Indeed, this is done more than virtually when there is laid down as another great Anglican principle, "deference to old catholic doctors" (p. 21 foll.). To shew that this is a principle of the Church of England, Dean Hook quotes a number of statutes and official declarations, in which the Reformed Church is spoken of as catholic, and the early fathers and councils are appealed to as well as the Bible. As far as these official statements are concerned, they may quite fairly be understood simply as asserting, as a matter of fact, that the Protestant doctrine was in accordance with the old catholic doctors as well as with Scripture; and this, as Dean Goode has shewn in his valuable work on the Rule of Faith, is all that is proved by a great number of the passages confidently alleged by tractarians as evidence of their theory of tradition. But undoubtedly the extracts given with approbation from Bishop Cheney (p. 23) do go much further than that, and set up catholic and universal consent as the rule for the understanding of Scripture.

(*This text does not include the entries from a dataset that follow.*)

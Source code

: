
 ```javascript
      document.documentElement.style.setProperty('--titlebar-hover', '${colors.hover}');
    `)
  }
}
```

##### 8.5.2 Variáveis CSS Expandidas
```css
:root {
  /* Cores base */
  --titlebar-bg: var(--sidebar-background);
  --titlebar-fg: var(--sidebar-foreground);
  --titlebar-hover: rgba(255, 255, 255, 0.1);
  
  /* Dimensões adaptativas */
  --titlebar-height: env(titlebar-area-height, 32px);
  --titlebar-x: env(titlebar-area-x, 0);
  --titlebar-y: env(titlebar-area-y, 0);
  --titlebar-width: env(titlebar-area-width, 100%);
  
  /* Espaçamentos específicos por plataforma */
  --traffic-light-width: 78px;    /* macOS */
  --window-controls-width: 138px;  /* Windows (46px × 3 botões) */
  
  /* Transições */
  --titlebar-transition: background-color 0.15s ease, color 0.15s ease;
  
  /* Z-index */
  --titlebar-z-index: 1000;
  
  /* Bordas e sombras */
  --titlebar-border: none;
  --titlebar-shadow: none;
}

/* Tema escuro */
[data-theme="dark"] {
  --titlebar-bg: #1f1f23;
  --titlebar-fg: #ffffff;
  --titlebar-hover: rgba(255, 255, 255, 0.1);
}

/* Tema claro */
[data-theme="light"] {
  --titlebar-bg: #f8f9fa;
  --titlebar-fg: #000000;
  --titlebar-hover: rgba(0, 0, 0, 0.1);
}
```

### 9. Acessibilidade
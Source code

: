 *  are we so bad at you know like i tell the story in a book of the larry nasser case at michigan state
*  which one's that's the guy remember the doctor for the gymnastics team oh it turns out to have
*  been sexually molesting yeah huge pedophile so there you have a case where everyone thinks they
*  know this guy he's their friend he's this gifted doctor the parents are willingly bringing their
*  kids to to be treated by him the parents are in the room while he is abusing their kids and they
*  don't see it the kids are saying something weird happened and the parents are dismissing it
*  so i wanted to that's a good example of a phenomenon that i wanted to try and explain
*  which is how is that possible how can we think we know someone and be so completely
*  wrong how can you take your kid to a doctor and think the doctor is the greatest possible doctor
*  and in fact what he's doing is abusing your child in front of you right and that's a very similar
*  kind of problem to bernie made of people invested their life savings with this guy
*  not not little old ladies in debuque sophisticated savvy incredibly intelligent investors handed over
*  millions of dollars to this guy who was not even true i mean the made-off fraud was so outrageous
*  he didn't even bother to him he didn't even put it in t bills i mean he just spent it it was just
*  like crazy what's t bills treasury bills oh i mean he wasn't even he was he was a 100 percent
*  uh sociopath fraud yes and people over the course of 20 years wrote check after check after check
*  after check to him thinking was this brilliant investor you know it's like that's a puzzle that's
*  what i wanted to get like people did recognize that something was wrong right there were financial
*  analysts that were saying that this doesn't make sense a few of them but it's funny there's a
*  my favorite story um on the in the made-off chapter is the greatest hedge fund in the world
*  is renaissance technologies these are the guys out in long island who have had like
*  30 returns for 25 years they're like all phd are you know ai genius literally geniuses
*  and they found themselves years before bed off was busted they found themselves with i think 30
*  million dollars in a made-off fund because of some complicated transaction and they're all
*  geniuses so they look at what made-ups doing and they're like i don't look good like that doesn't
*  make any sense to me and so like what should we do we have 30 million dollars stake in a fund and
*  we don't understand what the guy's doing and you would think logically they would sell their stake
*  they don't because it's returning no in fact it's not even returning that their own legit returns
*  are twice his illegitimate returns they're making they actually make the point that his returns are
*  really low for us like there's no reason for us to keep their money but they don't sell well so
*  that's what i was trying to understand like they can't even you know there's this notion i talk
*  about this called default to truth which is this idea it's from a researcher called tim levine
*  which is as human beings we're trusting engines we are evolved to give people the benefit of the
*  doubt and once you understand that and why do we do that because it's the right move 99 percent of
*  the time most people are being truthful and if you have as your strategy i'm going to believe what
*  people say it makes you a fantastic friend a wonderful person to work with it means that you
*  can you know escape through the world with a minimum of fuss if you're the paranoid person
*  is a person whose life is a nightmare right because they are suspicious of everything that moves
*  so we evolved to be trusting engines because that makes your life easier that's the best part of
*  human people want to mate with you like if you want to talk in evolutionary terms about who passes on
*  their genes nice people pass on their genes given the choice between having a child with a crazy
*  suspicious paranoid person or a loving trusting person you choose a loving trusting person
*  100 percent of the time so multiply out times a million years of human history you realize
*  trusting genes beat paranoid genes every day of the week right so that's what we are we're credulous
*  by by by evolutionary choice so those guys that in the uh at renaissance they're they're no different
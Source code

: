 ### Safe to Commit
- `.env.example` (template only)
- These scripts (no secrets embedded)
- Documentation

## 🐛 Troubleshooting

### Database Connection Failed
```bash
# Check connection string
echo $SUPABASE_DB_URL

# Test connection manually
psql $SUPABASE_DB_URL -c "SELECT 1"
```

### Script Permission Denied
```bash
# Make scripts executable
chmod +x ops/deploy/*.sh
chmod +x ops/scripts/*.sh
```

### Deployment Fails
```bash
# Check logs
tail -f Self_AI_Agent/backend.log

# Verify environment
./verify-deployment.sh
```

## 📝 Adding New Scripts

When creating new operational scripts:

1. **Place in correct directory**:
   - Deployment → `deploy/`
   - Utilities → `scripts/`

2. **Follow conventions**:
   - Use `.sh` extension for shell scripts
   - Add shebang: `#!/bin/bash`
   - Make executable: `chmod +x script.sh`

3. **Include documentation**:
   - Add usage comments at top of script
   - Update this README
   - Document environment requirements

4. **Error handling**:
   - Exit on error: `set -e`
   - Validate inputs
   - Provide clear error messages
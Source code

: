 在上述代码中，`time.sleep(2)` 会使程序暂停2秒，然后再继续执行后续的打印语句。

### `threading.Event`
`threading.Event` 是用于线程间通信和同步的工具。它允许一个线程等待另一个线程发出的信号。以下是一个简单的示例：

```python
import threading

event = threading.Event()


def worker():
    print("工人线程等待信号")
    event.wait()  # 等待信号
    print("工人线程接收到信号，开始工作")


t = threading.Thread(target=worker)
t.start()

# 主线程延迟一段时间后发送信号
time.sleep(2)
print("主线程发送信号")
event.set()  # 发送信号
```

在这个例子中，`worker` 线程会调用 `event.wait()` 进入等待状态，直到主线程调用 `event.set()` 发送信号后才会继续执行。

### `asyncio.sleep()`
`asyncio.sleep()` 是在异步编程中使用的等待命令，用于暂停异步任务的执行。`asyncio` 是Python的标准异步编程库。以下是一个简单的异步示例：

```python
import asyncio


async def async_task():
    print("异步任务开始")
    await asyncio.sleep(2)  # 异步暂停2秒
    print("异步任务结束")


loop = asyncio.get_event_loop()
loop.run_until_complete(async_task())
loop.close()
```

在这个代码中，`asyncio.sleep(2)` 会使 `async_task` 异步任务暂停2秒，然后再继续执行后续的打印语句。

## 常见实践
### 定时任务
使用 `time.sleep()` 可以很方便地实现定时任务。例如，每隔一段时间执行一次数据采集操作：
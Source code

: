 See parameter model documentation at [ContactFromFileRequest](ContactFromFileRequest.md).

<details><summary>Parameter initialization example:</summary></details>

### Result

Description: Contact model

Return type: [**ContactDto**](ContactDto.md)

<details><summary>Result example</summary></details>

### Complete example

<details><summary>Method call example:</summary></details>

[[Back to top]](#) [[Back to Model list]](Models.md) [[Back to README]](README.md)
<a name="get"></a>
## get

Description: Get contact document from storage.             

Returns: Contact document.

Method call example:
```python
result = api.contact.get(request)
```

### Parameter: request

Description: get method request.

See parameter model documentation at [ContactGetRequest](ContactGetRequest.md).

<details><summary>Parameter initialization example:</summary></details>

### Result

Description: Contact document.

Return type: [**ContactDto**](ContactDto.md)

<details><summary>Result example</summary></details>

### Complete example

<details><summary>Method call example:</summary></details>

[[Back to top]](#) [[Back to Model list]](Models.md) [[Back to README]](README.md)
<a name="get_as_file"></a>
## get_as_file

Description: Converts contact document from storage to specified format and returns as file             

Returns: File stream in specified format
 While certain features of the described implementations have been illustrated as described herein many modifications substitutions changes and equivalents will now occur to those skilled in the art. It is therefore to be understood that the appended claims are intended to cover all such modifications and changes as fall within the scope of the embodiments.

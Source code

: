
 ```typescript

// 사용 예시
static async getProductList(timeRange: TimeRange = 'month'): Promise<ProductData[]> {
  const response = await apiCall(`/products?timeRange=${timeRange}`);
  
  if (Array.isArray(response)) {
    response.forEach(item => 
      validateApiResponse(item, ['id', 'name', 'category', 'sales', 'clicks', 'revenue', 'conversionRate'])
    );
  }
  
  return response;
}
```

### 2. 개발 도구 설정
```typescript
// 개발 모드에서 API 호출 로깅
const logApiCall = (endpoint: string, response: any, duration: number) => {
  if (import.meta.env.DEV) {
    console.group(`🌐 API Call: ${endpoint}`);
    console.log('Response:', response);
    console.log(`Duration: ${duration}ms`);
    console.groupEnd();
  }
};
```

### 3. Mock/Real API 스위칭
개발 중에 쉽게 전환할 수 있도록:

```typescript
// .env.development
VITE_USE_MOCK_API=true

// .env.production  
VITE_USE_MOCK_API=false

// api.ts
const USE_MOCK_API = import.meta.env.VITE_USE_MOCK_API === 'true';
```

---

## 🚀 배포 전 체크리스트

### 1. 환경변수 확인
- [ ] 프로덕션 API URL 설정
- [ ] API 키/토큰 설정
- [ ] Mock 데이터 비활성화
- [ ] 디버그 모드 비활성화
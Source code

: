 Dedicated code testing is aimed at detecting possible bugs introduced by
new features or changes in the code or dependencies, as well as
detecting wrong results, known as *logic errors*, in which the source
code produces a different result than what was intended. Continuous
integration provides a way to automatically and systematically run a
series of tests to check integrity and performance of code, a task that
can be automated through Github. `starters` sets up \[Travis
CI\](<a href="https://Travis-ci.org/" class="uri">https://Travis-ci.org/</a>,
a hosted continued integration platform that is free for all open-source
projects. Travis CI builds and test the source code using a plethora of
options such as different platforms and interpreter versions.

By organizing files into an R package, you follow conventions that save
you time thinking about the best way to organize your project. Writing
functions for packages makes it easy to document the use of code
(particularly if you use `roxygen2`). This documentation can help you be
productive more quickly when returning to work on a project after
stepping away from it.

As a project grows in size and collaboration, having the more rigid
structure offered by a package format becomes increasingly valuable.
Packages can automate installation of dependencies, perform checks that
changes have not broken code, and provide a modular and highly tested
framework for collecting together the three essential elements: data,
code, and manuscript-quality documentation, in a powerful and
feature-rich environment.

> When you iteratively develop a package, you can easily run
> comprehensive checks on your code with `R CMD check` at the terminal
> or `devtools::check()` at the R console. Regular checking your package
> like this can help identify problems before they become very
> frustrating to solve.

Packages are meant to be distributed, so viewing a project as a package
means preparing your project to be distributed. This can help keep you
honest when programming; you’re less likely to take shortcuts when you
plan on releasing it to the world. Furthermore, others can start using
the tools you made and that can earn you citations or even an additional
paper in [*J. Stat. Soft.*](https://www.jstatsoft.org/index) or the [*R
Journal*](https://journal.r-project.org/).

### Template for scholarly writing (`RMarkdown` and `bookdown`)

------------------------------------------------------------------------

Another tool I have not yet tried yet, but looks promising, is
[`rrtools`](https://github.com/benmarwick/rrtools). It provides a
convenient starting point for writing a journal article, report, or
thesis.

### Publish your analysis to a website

Dr Hook goes on elaborately to explain that the reason why deference is to be shewn to the early fathers, is that they are to be regarded as witnesses of the oral teaching of the apostles; and that this is needful, not indeed to supplement, but to interpret the teaching of Scripture; that the bishops at the first four general councils met, not to argue or discuss, but simply to bear witness to the faith of their respective churches; and that an ecclesiastical tradition existed in the ancient church, deference to which made the distinction between catholics and heretics. We cannot here enter into a discussion of the passages in the fathers to which he refers, but whatever may be their true meaning and bearing on the question, it is manifest that Dean Hook regards the voice of the Church, not merely as an important subsidiary aid in ascertaining the historical import of Scripture, but as an authoritative rule for its interpretation. This is evident, not only from the way he speaks here, but from a very offensive note on a previous page (p. 12), in which he says, "A Catholic in the primitive Church was one who accepted in the interpretation of Scripture the tradition of the Church Universal. He was opposed to the Heretic, who, as the word aigeons imparts, instead of deferring to the Church, exercised in regard to any

« PreviousContinue »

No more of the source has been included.